Abstract:

Sun Juan, Zhang Lixin, Zhang Xia, Ma Lin. Department of Dermatology, Beijing Children′s Hospital, Capital Medical University, Beijing 100045, China Corresponding author: Ma Lin, Email: bch_maleen@aliyun.com 【Abstract】 Objective To characterize clinical features and prognosis of pediatric cutaneous mastocytosis. Methods Clinical data on 183 cases of pediatric cutaneous mastocytosis were collected and retrospectively analyzed. Some patients were followed up. Results Of the 183 patients, 136 （74.3%） had urticaria pigmentosa, 43 （23.5%） mastocytoma, 4 （2.2%） diffuse mastocytosis.

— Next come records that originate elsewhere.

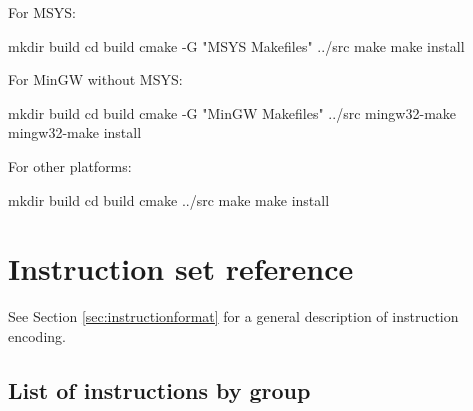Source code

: \documentclass[a4paper,12pt,twoside,extrafontsizes]{memoir}
\begin{document}
For MSYS:

\begin{codepar}
    mkdir build
    cd build
    cmake -G "MSYS Makefiles" ../src
    make
    make install
\end{codepar}

For MinGW without MSYS:

\begin{codepar}
    mkdir build
    cd build
    cmake -G "MinGW Makefiles" ../src
    mingw32-make
    mingw32-make install
\end{codepar}

For other platforms:

\begin{codepar}
    mkdir build
    cd build
    cmake ../src
    make
    make install
\end{codepar}

\appendix

\chapter{Instruction set reference}
\label{app:instructionset}

See Section \ref{sec:instructionformat} for a general description of \lxp{} instruction encoding.

\section{List of instructions by group}
\end{document}
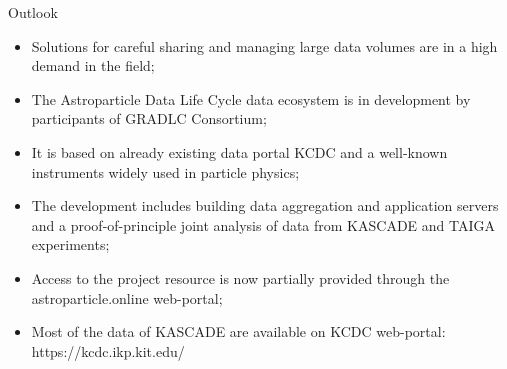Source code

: \begin{frame}{Outlook}
    \begin{itemize}
      \setlength{\itemsep}{0pt}
	\item Solutions for careful sharing and managing large data volumes are in a high demand in the field;
        \item The Astroparticle Data Life Cycle data ecosystem is in development by participants of GRADLC Consortium;
        \item It is based on already existing data portal KCDC and a well-known instruments widely used in particle physics;
        \item The development includes building data aggregation and application servers and a proof-of-principle joint analysis of data from KASCADE and TAIGA experiments;
        \item Access to the project resource is now partially provided through the astroparticle.online web-portal;
        \item Most of the data of KASCADE are available on KCDC web-portal: \textcolor{kit-blue70}{https://kcdc.ikp.kit.edu/}


    \end{itemize}
\end{frame}

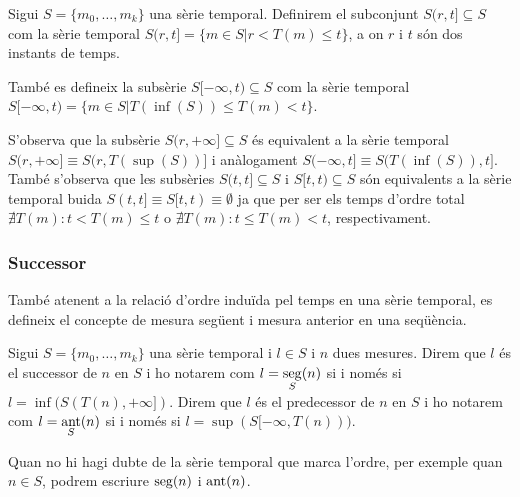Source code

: 
\begin{definition}[Interval]
  \label{def:model:st-interval}
  Sigui $S=\{m_0, \ldots, m_k\}$ una sèrie temporal. Definirem el subconjunt
  $S(r,t] \subseteq S$ com la sèrie temporal $S(r,t]=\{m\in S
  | r<T(m)\leq t\}$, a on $r$ i $t$ són dos instants de temps.

  També es defineix la subsèrie $S[-\infty,t)\subseteq S$ com la sèrie
  temporal $S[-\infty,t) = \{m\in S | T(\inf(S))\leq T(m) < t\}$.
\end{definition}
S'observa que la subsèrie $S(r,+\infty]\subseteq S$ és
equivalent a la sèrie temporal $S(r,+\infty] \equiv S(r,T(\sup(S))]$ i
anàlogament $S(-\infty,t] \equiv S(T(\inf(S)),t]$. També s'observa que les subsèries $S(t,t]\subseteq S$ i $S[t,t)\subseteq S$ són equivalents a la sèrie temporal buida $S(t,t] \equiv S[t,t) \equiv \emptyset$ ja que per ser els temps d'ordre total $\nexists T(m): t < T(m) \leq t$ o $\nexists T(m): t \leq T(m) < t$, respectivament. 




\subsubsection{Successor}


També atenent a la relació d'ordre induïda pel temps en una sèrie temporal, es
defineix el concepte de mesura següent i mesura anterior en una
seqüència.

\begin{definition}
  Sigui $S=\{m_0, \ldots, m_k\}$ una sèrie temporal i $l\in S$ i $n$ dues
  mesures. Direm que $l$ és el successor de $n$ en $S$ i ho notarem
  com $l=\operatorname*{seg}\limits_S(n)$ si i només si $l=\inf(S(T(n),+\infty])$.
  Direm que $l$ és el predecessor de $n$ en $S$ i ho notarem com
  $l=\operatorname*{ant}\limits_S(n)$ si i només si $l=\sup(S[-\infty,T(n)))$.

Quan no hi hagi dubte de la sèrie temporal que marca l'ordre, per
exemple quan $n\in S$, podrem escriure $\operatorname*{seg}(n)$ i $\operatorname*{ant}(n)$.
\end{definition}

The first attack of mastocytosis occurred at birth in 21 （48.8%） patients with mastocytoma and 35 （25.7%） patients with urticaria pigmentosa, within 6 months after birth in 17 （39.5%） patients with mastocytoma and 78 （57.3%） patients with urticaria pigmentosa, and within 2 years after birth in 179 （97.8%） out of the 183 patients. Of 33 patients with detailed description of symptoms, 10 had concomitant symptoms, which were flushing in 9 patients. Forty-five patients were followed up for 3 － 6 years （average, 4 years）. The follow-up showed that skin lesions completely regressed in 1 patient with urticaria pigmentosa at 11 years of age, partially regressed in 18 patients. Lesions regressed completely at 8 years of age in 1 patient with mastocytoma, and subsided within 1 year after skin biopsy in 7 patients. Oral antihistamines could control the symptoms of mastocytosis, such as flushing, whealing and blistering, and oral glucocorticoids could effectively control the recurrence of generalized blisters and bullae in patients with diffuse mastocytosis. Conclusions Urticaria pigmentosa appears to be the most common type of cutaneous mastocytosis in children, followed by mastocytoma. Mastocytoma occurs most frequently at birth, while urticaria pigmentosa within 6 months after birth. Oral antihistamines may control inflammatory mediator-related symptoms. Serious diffuse mastocytosis may be controlled by systemic glucocorticoids.